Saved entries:
###

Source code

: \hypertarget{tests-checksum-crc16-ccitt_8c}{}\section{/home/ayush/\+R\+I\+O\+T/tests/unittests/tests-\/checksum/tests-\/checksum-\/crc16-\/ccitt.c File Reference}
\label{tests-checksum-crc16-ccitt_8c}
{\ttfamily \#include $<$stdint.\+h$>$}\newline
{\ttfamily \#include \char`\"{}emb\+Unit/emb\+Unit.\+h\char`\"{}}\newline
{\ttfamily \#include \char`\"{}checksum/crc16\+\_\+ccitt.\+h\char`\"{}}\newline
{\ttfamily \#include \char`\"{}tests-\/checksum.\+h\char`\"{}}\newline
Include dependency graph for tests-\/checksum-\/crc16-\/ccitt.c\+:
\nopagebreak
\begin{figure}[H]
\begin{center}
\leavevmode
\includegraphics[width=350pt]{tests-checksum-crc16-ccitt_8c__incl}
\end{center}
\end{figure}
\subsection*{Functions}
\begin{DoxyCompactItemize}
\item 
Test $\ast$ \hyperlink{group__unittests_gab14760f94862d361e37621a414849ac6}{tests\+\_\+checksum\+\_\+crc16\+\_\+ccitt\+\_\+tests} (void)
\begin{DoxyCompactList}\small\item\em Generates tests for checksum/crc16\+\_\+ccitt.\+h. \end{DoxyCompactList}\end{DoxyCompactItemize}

###

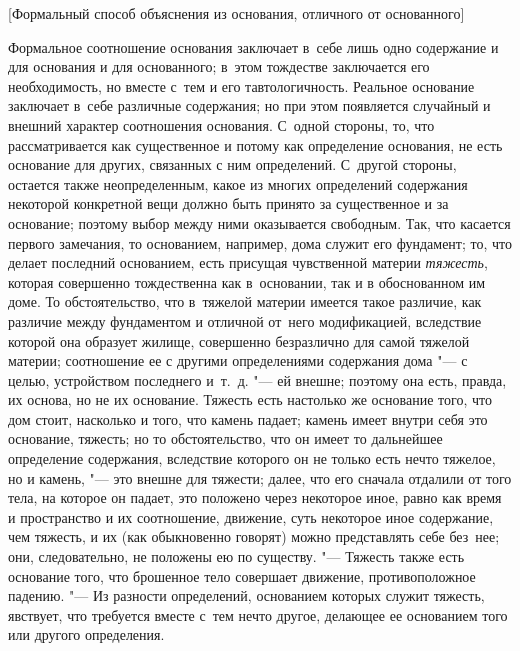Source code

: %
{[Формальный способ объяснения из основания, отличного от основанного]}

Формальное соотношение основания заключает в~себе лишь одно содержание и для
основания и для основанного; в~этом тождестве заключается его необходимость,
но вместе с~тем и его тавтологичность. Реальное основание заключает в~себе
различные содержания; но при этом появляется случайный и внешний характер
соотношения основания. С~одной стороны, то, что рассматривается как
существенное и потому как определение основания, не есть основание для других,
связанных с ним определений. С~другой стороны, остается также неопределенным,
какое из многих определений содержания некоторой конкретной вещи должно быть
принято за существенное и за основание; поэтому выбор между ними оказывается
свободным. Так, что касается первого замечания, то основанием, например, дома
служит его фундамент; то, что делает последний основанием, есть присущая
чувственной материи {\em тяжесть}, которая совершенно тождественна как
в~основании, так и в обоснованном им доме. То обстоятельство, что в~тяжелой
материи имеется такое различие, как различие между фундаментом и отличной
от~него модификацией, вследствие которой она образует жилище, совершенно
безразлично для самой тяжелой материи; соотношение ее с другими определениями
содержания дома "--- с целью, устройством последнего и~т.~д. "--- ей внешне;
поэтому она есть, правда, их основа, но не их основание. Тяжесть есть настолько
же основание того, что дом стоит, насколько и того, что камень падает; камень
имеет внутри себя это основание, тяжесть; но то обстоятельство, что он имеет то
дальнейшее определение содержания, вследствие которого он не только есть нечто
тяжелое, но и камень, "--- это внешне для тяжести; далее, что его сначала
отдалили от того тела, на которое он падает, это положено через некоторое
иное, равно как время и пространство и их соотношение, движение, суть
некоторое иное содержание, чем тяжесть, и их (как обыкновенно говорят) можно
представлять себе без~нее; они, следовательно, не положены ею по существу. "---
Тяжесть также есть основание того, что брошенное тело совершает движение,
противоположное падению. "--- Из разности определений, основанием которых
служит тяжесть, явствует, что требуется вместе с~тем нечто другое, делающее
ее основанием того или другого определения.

###

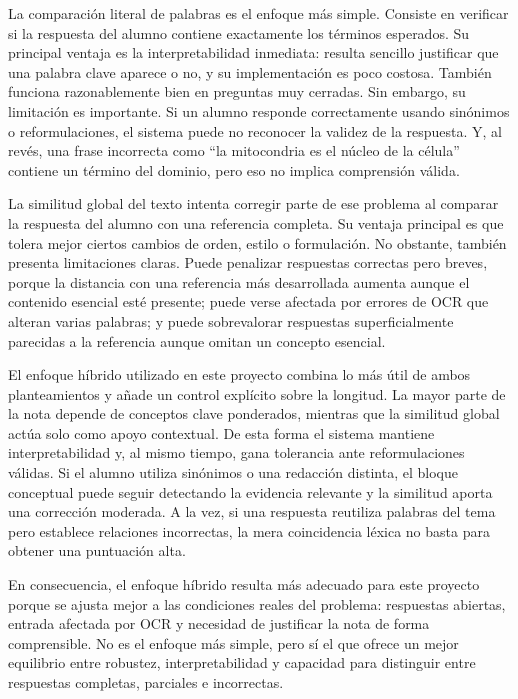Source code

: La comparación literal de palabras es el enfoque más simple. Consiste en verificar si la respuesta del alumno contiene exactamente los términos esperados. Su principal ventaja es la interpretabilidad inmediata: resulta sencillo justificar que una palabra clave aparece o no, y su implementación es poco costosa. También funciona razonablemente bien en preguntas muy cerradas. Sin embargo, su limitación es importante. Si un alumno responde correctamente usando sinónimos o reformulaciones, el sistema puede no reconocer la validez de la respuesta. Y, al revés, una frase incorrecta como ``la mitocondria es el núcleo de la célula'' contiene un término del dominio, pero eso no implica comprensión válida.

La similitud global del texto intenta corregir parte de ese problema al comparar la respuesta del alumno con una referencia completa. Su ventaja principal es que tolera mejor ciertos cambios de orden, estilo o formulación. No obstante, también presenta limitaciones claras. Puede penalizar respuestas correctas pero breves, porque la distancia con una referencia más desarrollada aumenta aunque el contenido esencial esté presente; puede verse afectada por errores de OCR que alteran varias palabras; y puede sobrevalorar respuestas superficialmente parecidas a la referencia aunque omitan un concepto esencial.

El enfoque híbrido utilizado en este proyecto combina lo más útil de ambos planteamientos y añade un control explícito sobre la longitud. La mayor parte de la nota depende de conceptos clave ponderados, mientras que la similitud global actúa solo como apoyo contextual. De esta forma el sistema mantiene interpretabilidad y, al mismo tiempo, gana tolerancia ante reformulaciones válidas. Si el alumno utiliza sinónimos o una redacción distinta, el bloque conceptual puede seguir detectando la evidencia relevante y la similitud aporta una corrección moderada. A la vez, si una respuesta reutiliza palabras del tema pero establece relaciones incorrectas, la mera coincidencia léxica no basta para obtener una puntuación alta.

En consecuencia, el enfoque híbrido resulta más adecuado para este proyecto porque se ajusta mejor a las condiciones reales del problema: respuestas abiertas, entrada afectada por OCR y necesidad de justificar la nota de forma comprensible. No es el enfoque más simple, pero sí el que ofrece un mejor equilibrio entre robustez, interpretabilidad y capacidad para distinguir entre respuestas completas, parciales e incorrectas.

###

From the records, determine the number of lines holding the word "служит", and state that number only.

2